Stored items from a collection
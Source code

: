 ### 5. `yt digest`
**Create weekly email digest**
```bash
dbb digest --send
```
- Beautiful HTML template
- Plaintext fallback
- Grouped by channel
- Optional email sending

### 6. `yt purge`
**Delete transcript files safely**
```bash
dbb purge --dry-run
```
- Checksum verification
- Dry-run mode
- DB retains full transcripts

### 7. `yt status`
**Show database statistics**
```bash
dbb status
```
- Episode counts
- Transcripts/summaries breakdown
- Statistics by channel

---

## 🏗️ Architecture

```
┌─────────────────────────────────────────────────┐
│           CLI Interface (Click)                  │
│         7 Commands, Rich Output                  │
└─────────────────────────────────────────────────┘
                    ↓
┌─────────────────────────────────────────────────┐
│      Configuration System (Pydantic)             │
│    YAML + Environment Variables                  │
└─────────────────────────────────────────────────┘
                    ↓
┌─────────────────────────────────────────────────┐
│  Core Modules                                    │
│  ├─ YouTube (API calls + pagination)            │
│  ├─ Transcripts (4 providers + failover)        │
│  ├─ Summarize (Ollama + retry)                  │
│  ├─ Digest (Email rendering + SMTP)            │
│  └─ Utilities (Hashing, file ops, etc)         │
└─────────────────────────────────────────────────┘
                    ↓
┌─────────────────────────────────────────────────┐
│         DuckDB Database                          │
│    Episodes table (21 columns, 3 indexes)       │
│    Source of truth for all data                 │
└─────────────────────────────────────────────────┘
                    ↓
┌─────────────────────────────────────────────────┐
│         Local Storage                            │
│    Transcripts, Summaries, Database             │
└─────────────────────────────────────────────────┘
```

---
---
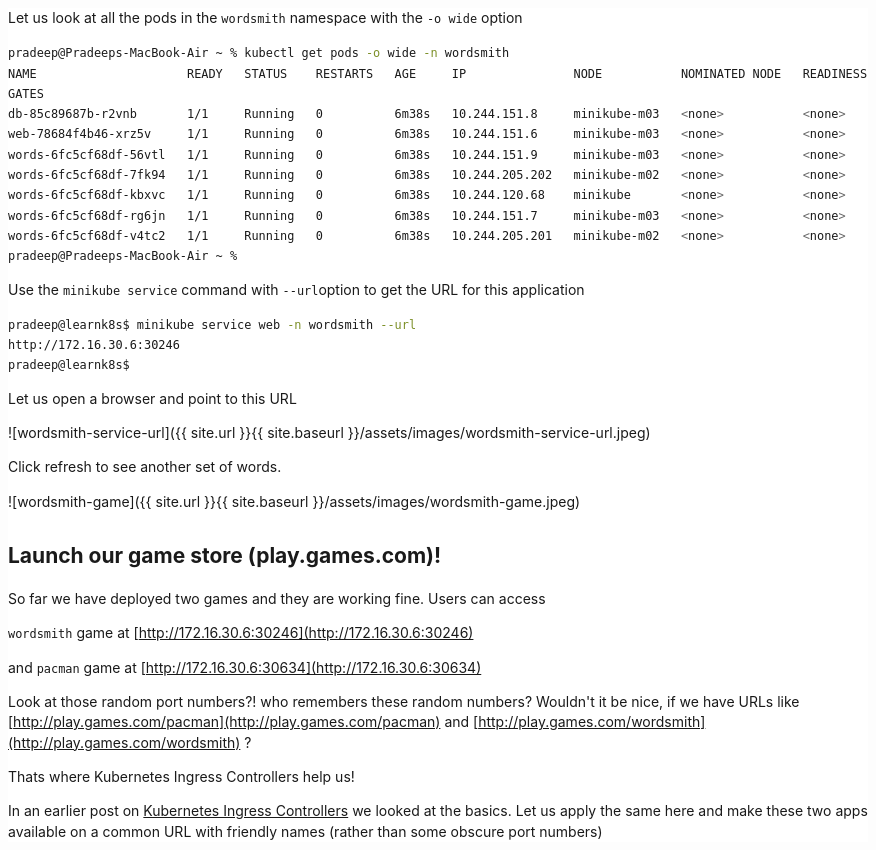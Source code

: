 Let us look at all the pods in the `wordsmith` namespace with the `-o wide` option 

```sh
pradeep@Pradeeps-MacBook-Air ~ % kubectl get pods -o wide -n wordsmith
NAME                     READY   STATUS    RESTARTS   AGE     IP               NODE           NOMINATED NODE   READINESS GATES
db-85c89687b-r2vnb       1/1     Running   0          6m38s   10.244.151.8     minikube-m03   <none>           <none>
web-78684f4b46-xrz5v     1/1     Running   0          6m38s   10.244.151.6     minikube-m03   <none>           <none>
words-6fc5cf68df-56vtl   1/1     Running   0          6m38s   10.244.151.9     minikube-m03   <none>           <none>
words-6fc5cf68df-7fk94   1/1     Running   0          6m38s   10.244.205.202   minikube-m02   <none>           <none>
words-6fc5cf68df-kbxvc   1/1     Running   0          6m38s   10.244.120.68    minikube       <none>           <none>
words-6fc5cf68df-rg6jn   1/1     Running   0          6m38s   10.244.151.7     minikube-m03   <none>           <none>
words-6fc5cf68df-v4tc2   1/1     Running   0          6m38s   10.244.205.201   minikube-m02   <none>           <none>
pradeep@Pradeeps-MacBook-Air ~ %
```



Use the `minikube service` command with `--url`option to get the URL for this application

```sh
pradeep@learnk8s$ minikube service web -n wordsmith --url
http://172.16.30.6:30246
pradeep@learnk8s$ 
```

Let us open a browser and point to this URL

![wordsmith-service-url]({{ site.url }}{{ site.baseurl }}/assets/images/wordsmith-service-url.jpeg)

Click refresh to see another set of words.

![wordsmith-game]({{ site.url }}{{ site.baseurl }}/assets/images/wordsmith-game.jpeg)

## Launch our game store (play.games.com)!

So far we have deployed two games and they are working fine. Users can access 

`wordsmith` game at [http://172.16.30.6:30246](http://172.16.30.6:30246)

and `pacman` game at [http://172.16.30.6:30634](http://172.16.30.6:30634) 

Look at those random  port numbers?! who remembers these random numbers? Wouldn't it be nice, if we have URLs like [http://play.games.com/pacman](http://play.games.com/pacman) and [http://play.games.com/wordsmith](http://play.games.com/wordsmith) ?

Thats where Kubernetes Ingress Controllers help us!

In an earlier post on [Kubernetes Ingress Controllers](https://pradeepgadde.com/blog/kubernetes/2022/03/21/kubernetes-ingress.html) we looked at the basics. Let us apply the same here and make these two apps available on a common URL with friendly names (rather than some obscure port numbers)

* Exercise description *
Pick out each line above that includes "Click" and show it.

* Response for this exercise *
│           CLI Interface (Click)                  │
Click refresh to see another set of words.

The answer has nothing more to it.